E’ quanto emerge dall’Indice sullo sviluppo infantile redatto da Save the Children e i cui dati sono stati diffusi alla vigilia del Summit Olimpico sulla Fame promosso dal governo britannico in chiusura dei Giochi il 12 agosto. Secondo il nuovo rapporto di Save the
Children, la malnutrizione infantile – concausa di circa 1 terzo delle morti entro i primi 5 anni, cioe’ di 2.500.000 decessi infantili – resta un problema acuto e che non arretra, anzi peggiora, a differenza di altri indicatori del benessere infantile che hanno conosciuto negli ultimi anni notevoli progressi: l’Indice infatti segnala una riduzione del 30% della mortalità infantile nei Paesi in via di sviluppo (tra la seconda metà degli anni ’90 e la seconda metà degli anni 2000) e un aumento del 40% del numero di bambini iscritti alla scuola primaria nello stesso lasso di tempo.
Analoghi progressi invece non si registrano nella nutrizione. Anzi tra gli anni 2005 e il 2010 il tasso di bambini malnutriti nei paesi in via di sviluppo e’ cresciuto dell’1,2%. n “E’ un dato purtroppo destinato a crescere a seguito della drammatica crisi alimentare che ha
investito e tuttora sta investendo ampie zone dell’Africa, dai paesi del Corno d’Africa – soprattutto la Somalia – a tutta l’area del Sahel e a cui si aggiunge il problema dell’alta volatilità dei prezzi di cibo e carburante, che impediscono di fatto alle famiglie in difficoltà di garantire un’alimentazione appropriata ai più piccoli.
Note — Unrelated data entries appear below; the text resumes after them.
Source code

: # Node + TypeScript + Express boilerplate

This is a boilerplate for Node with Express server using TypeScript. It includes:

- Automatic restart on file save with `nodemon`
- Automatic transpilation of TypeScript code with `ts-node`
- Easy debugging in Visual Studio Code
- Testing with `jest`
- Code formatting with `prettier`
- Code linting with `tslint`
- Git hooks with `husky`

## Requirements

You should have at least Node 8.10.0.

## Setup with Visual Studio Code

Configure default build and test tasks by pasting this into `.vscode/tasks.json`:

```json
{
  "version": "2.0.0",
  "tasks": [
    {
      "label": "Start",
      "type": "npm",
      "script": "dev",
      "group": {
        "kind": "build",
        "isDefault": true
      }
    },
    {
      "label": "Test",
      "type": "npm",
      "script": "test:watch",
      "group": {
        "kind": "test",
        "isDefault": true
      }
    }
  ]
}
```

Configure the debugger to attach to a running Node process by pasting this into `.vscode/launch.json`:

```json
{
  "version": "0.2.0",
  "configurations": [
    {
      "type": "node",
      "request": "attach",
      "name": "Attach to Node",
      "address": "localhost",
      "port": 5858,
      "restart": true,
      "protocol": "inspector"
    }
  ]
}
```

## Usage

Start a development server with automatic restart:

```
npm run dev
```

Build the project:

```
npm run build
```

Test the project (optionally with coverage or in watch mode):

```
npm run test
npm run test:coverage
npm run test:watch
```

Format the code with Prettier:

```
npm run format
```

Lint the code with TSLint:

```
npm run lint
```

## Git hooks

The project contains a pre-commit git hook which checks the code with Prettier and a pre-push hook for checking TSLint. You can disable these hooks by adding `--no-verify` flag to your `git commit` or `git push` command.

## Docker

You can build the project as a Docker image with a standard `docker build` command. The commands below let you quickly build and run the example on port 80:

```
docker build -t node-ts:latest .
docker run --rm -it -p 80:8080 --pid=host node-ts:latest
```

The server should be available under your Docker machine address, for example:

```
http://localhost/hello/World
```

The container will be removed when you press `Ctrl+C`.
L’ aumento sensibile del numero di bambini affetti da malnutrizione cronica minaccia tutti i risultati raggiunti finora nel contrasto della mortalità infantile e nell’accesso a scuola di un numero maggiore di bambini”, commenta Filippo Ungaro, responsabile Comunicazione e Campagne Save the Children Italia.
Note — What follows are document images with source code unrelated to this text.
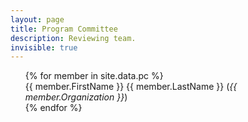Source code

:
```yaml
---
layout: page
title: Program Committee
description: Reviewing team.
invisible: true
---
```


<ul class="two-col text-left" style="list-style: none;">
{% for member in site.data.pc %}
<li>{{ member.FirstName }} {{ member.LastName }} (<i>{{ member.Organization }}</i>)</li>
{% endfor %}
</ul>
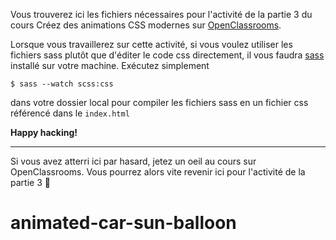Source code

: Vous trouverez ici les fichiers nécessaires pour l'activité de la partie 3 du cours Créez des animations CSS modernes sur [OpenClassrooms](http://openclassrooms.com/).

Lorsque vous travaillerez sur cette activité, si vous voulez utiliser les fichiers sass plutôt que d'éditer le code css directement, il vous faudra [sass](https://sass-lang.com/) installé sur votre machine. Exécutez simplement 

```
$ sass --watch scss:css
```
 
 dans votre dossier local pour compiler les fichiers sass en un fichier css référencé dans le `index.html`

 **Happy hacking!**

---

Si vous avez atterri ici par hasard, jetez un oeil au cours sur OpenClassrooms. Vous pourrez alors vite revenir ici pour l'activité de la partie 3 🚀
# animated-car-sun-balloon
L’Indice conferma all’ultimo posto della classifica la Somalia, il peggior posto dove essere bambini. Non agli ultimi posti della classifica ma scesa di ben 52 posizioni è la Palestina, passata dalla 26esima posizione alla 78esima a causa della drastica diminuzione di bambini iscritti a scuola per la mancanza di classi e l’impossibilità di costruirne di nuove da quando e’ intervenuto il blocco nei territori.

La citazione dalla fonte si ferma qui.